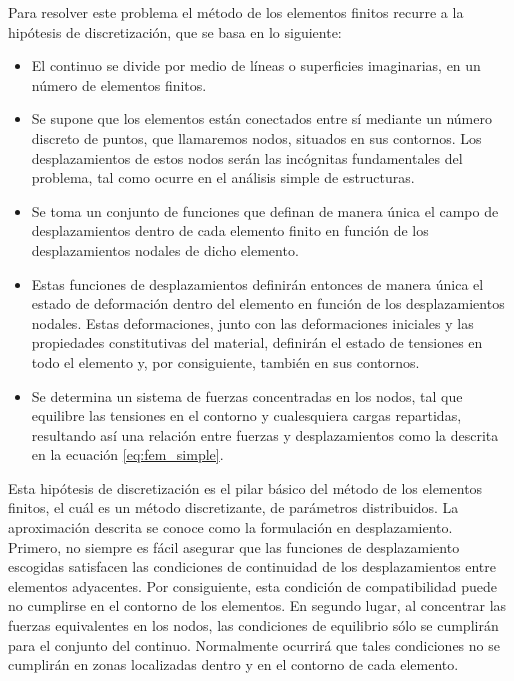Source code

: Para resolver este problema el método de los elementos finitos recurre a la hipótesis de 
discretización, que se basa en lo siguiente: ~\cite{zienkiewicz2005}

\begin{itemize}
\item El continuo se divide por medio de líneas o superficies imaginarias, en un número 
de elementos finitos.
\item Se supone que los elementos están conectados entre sí mediante un número discreto de puntos, 
que llamaremos nodos, situados en sus contornos. Los desplazamientos de estos nodos serán las 
incógnitas fundamentales del problema, tal como ocurre en el análisis simple de estructuras.
\item Se toma un conjunto de funciones que definan de manera única el campo de desplazamientos 
dentro de cada elemento finito en función de los desplazamientos nodales de dicho elemento.
\item Estas funciones de desplazamientos definirán entonces de manera única el estado de 
deformación dentro del elemento en función de los desplazamientos nodales. Estas deformaciones, 
junto con las deformaciones iniciales y las propiedades constitutivas del material, definirán el 
estado de tensiones en todo el elemento y, por consiguiente, también en sus contornos.
\item Se determina un sistema de fuerzas concentradas en los nodos, tal que equilibre las tensiones 
en el contorno y cualesquiera cargas repartidas, resultando así una relación entre fuerzas y 
desplazamientos como la descrita en la ecuación \ref{eq:fem_simple}.
\end{itemize}

Esta hipótesis de discretización es el pilar básico del método de los elementos finitos, 
el cuál es un método discretizante, de parámetros distribuidos. La aproximación descrita 
se conoce como la formulación en desplazamiento. ~\cite{celigueta2011} \\

Primero, no siempre es fácil asegurar que las funciones de desplazamiento escogidas satisfacen las 
condiciones de continuidad de los desplazamientos entre elementos adyacentes. Por consiguiente, 
esta condición de compatibilidad puede no cumplirse en el contorno de los elementos. 
En segundo lugar, al concentrar las fuerzas equivalentes en los nodos, las condiciones de 
equilibrio sólo se cumplirán para el conjunto del continuo. Normalmente ocurrirá que tales 
condiciones no se cumplirán en zonas localizadas dentro y en el contorno de cada 
elemento. ~\cite{zienkiewicz2005} \\

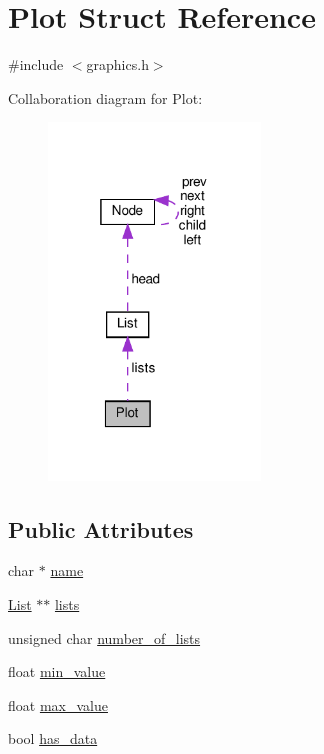 \hypertarget{structPlot}{}\section{Plot Struct Reference}
\label{structPlot}


{\ttfamily \#include $<$graphics.\+h$>$}



Collaboration diagram for Plot\+:\nopagebreak
\begin{figure}[H]
\begin{center}
\leavevmode
\includegraphics[width=160pt]{structPlot__coll__graph}
\end{center}
\end{figure}
\subsection*{Public Attributes}
\begin{DoxyCompactItemize}
\item 
char $\ast$ \hyperlink{structPlot_aa4c1f8e3360f2c41e22e041e1deba9b3}{name}
\item 
\hyperlink{structList}{List} $\ast$$\ast$ \hyperlink{structPlot_acf1191deb7d04e69106419aa87d3729d}{lists}
\item 
unsigned char \hyperlink{structPlot_ae7098880dbd6c20d2a1447fafea20e7b}{number\+\_\+of\+\_\+lists}
\item 
float \hyperlink{structPlot_a2fdd041a89c93f3b540ce57a59bce41c}{min\+\_\+value}
\item 
float \hyperlink{structPlot_ad174b1c447b62ea0e4a49fd3e324ddf0}{max\+\_\+value}
\item 
bool \hyperlink{structPlot_ab710f00d48f56ceb2c8d9345e6334e45}{has\+\_\+data}
\end{DoxyCompactItemize}


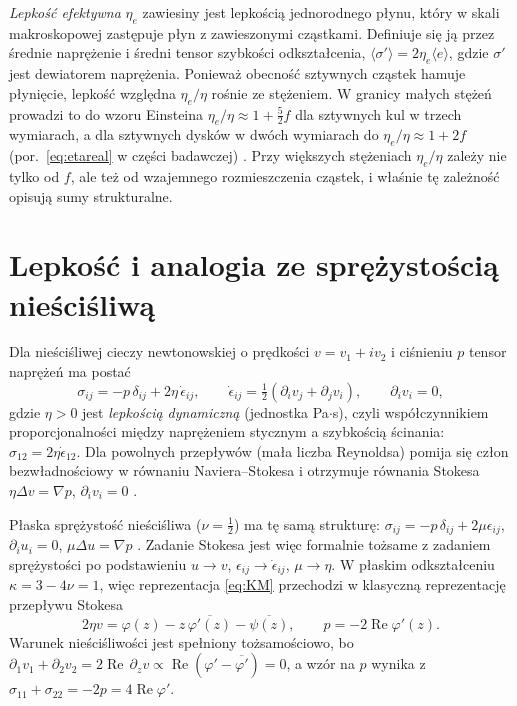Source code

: \documentclass[12pt,a4paper,twoside,openright]{report}
\theoremstyle{definition}
\theoremstyle{remark}
\newcommand{\cc}[1]{\overline{#1}}
\renewcommand{\Re}{\operatorname{Re}}
\begin{document}
\emph{Lepkość efektywna} $\eta_e$ zawiesiny jest lepkością jednorodnego płynu, który w skali makroskopowej zastępuje płyn z zawieszonymi cząstkami. Definiuje się ją przez średnie naprężenie i średni tensor szybkości odkształcenia, $\langle\sigma'\rangle=2\eta_e\langle e\rangle$, gdzie $\sigma'$ jest dewiatorem naprężenia. Ponieważ obecność sztywnych cząstek hamuje płynięcie, lepkość względna $\eta_e/\eta$ rośnie ze stężeniem. W granicy małych stężeń prowadzi to do wzoru Einsteina $\eta_e/\eta\approx1+\tfrac52 f$ dla sztywnych kul w trzech wymiarach, a dla sztywnych dysków w dwóch wymiarach do $\eta_e/\eta\approx1+2f$ (por.\ \eqref{eq:etareal} w części badawczej) \cite{batchelor1972determination,mewis2012colloidal}. Przy większych stężeniach $\eta_e/\eta$ zależy nie tylko od $f$, ale też od wzajemnego rozmieszczenia cząstek, i właśnie tę zależność opisują sumy strukturalne.

\section{\texorpdfstring{Lepkość i analogia ze sprężystością nieściśliwą}{Lepkość i analogia ze sprężystością nieściśliwą}}\label{ssec:visc}

Dla nieściśliwej cieczy newtonowskiej o prędkości $v=v_1+iv_2$ i ciśnieniu $p$ tensor naprężeń ma postać \cite{landau1987fluid}
\begin{equation*}
{\sigma_{ij}=-p\,\delta_{ij}+2\eta\,\dot\epsilon_{ij},\qquad \dot\epsilon_{ij}=\tfrac12(\partial_iv_j+\partial_jv_i),\qquad \partial_iv_i=0,}
\end{equation*}
gdzie $\eta>0$ jest \emph{lepkością dynamiczną} (jednostka Pa$\cdot$s), czyli współczynnikiem proporcjonalności między naprężeniem stycznym a szybkością ścinania: $\sigma_{12}=2\eta\dot\epsilon_{12}$. Dla powolnych przepływów (mała liczba Reynoldsa) pomija się człon bezwładnościowy w równaniu Naviera--Stokesa i otrzymuje równania Stokesa $\eta\Delta v=\nabla p$, $\partial_iv_i=0$ \cite{landau1987fluid}.

Płaska sprężystość nieściśliwa ($\nu=\tfrac12$) ma tę samą strukturę: $\sigma_{ij}=-p\,\delta_{ij}+2\mu\epsilon_{ij}$, $\partial_iu_i=0$, $\mu\Delta u=\nabla p$ \cite{landau1986theory}. Zadanie Stokesa jest więc formalnie tożsame z zadaniem sprężystości po podstawieniu $u\to v$, $\epsilon_{ij}\to\dot\epsilon_{ij}$, $\mu\to\eta$. W płaskim odkształceniu $\kappa=3-4\nu=1$, więc reprezentacja \eqref{eq:KM} przechodzi w klasyczną reprezentację przepływu Stokesa
\begin{equation*}
{2\eta v=\varphi(z)-z\,\cc{\varphi'(z)}-\cc{\psi(z)},\qquad p=-2\Re\varphi'(z).}
\end{equation*}
Warunek nieściśliwości jest spełniony tożsamościowo, bo $\partial_1v_1+\partial_2v_2=2\Re\,\partial_zv\propto\Re(\varphi'-\cc{\varphi'})=0$, a wzór na $p$ wynika z $\sigma_{11}+\sigma_{22}=-2p=4\Re\varphi'$.
\end{document}

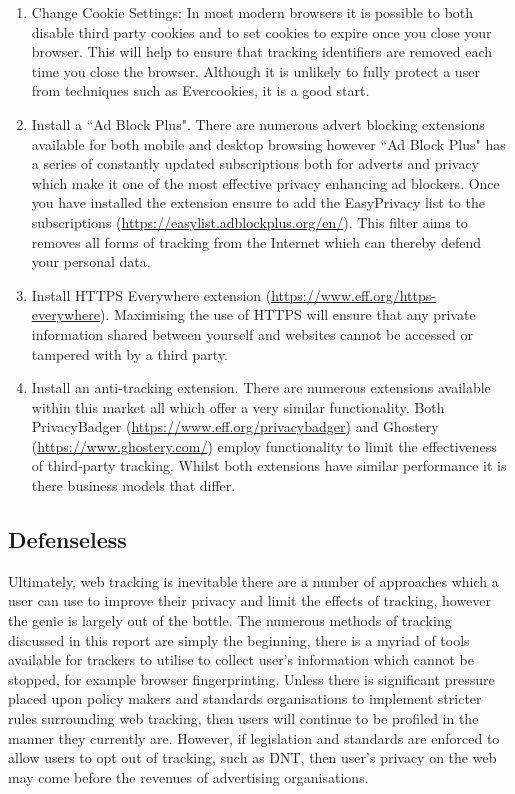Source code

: \documentclass[12pt]{article}
\begin{document}
\begin{enumerate}
    \item Change Cookie Settings: In most modern browsers it is possible to both disable third party cookies and to set cookies to expire once you close your browser. This will help to ensure that tracking identifiers are removed each time you close the browser. Although it is unlikely to fully protect a user from techniques such as Evercookies, it is a good start. 
    \item Install a ``Ad Block Plus". There are numerous advert blocking extensions available for both mobile and desktop browsing however ``Ad Block Plus" has a series of constantly updated subscriptions both for adverts and privacy which make it one of the most effective privacy enhancing ad blockers. Once you have installed the extension ensure to add the EasyPrivacy list to the subscriptions (\url{https://easylist.adblockplus.org/en/}). This filter aims to removes all forms of tracking from the Internet which can thereby defend your personal data.
    \item Install HTTPS Everywhere extension (\url{https://www.eff.org/https-everywhere}). Maximising the use of HTTPS will ensure that any private information shared between yourself and websites cannot be accessed or tampered with by a third party. 
    \item Install an anti-tracking extension. There are numerous extensions available within this market all which offer a very similar functionality. Both PrivacyBadger (\url{https://www.eff.org/privacybadger}) and Ghostery (\url{https://www.ghostery.com/}) employ functionality to limit the effectiveness of third-party tracking. Whilst both extensions have similar performance it is there business models that differ. 
\end{enumerate}

\subsection{Defenseless}
Ultimately, web tracking is inevitable there are a number of approaches which a user can use to improve their privacy and limit the effects of tracking, however the genie is largely out of the bottle. The numerous methods of tracking discussed in this report are simply the beginning, there is a myriad of tools available for trackers to utilise to collect user's information which cannot be stopped, for example browser fingerprinting. Unless there is significant pressure placed upon policy makers and standards organisations to implement stricter rules surrounding web tracking, then users will continue to be profiled in the manner they currently are. However, if legislation and standards are enforced to allow users to opt out of tracking, such as DNT, then user's privacy on the web may come before the revenues of advertising organisations.    
\end{document}

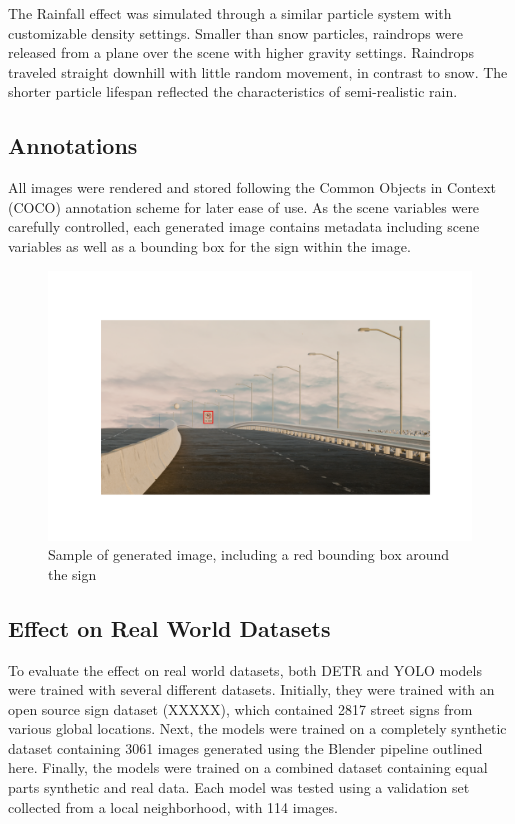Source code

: \documentclass[journal]{IEEEtran}
\begin{document}
The Rainfall effect was simulated through a similar particle system with customizable density settings. Smaller than snow particles, raindrops were released from a plane over the scene with higher gravity settings. Raindrops traveled straight downhill with little random movement, in contrast to snow. The shorter particle lifespan reflected the characteristics of semi-realistic rain.

\subsection{Annotations}
All images were rendered and stored following the Common Objects in Context (COCO) annotation scheme for later ease of use. As the scene variables were carefully controlled, each generated image contains metadata including scene variables as well as a bounding box for the sign within the image. 

\begin{figure}[ht]
    \centering
    \includegraphics[width=\linewidth]{images/sign w box.png}
    \caption{Sample of generated image, including a red bounding box around the sign}
    \label{fig:row_of_images}
\end{figure}



\subsection{Effect on Real World Datasets}
To evaluate the effect on real world datasets, both DETR \cite{DETR} and YOLO\cite{glenn_jocher_2022_7347926} models were trained with several different datasets. Initially, they were trained with an open source sign dataset (XXXXX), which contained 2817 street signs from various global locations. Next, the models were trained on a completely synthetic dataset containing 3061 images generated using the Blender pipeline outlined here. Finally, the models were trained on a combined dataset containing equal parts synthetic and real data. Each model was tested using a validation set collected from a local neighborhood, with 114 images. 
\end{document}
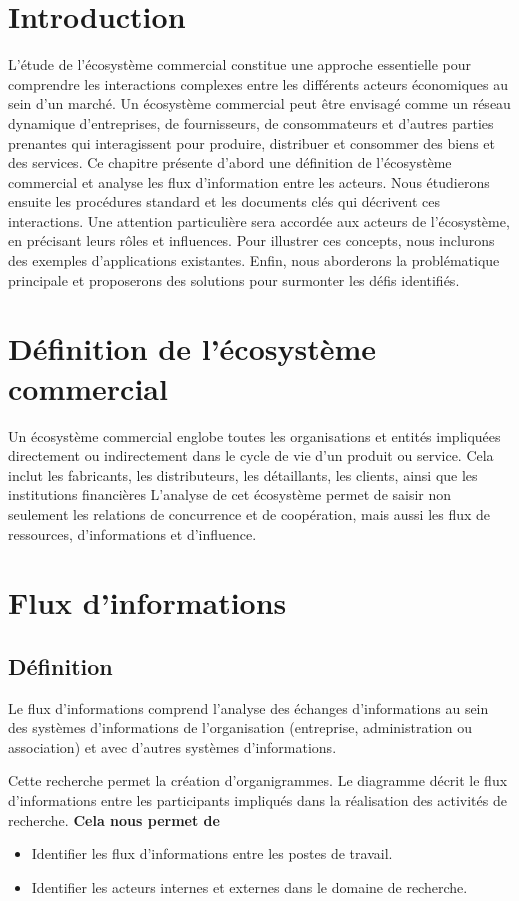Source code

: \documentclass[edit,12pt,a4paper,ChapStyle,oneside,doubleinterligne]{report}
\begin{document}
\section{Introduction}
L'étude de l'écosystème commercial constitue une approche essentielle pour comprendre les interactions complexes entre les différents acteurs économiques au sein d'un marché. Un écosystème commercial peut être envisagé comme un réseau dynamique d'entreprises, de fournisseurs, de consommateurs et d'autres parties prenantes qui interagissent pour produire, distribuer et consommer des biens et des services.
\newline  Ce chapitre présente d'abord une définition de l'écosystème commercial et analyse les flux d'information entre les acteurs. Nous étudierons ensuite les procédures standard et les documents clés qui décrivent ces interactions. Une attention particulière sera accordée aux acteurs de l'écosystème, en précisant leurs rôles et influences.
\newline  Pour illustrer ces concepts, nous inclurons des exemples d'applications existantes. Enfin, nous aborderons la problématique principale et proposerons des solutions pour surmonter les défis identifiés.
\section{Définition de l'écosystème commercial}
Un écosystème commercial englobe toutes les organisations et entités impliquées directement ou indirectement dans le cycle de vie d'un produit ou service. Cela inclut les fabricants, les distributeurs, les détaillants, les clients, ainsi que les institutions financières L'analyse de cet écosystème permet de saisir non seulement les relations de concurrence et de coopération, mais aussi les flux de ressources, d'informations et d'influence.
\cite{1}
\section{Flux d'informations}
\subsection{Définition}


Le flux d'informations comprend l'analyse des échanges d'informations au sein des systèmes d'informations de l'organisation (entreprise, administration ou association) et avec d'autres systèmes d'informations.


Cette recherche permet la création d'organigrammes. Le diagramme décrit le flux d'informations entre les participants impliqués dans la réalisation des activités de recherche.
\cite{flux}
\textbf{Cela nous permet de}
\begin{itemize}
    \item Identifier les flux d'informations entre les postes de travail.
    \item Identifier les acteurs internes et externes dans le domaine de recherche.
\end{itemize}
\end{document}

- [PROBLEM REQUIREMENTS]:
Take every line from the listing above that includes the word "definirán" and copy it.

- [EXPECTED ANSWER]:
\item Estas funciones de desplazamientos definirán entonces de manera única el estado de 
junto con las deformaciones iniciales y las propiedades constitutivas del material, definirán el 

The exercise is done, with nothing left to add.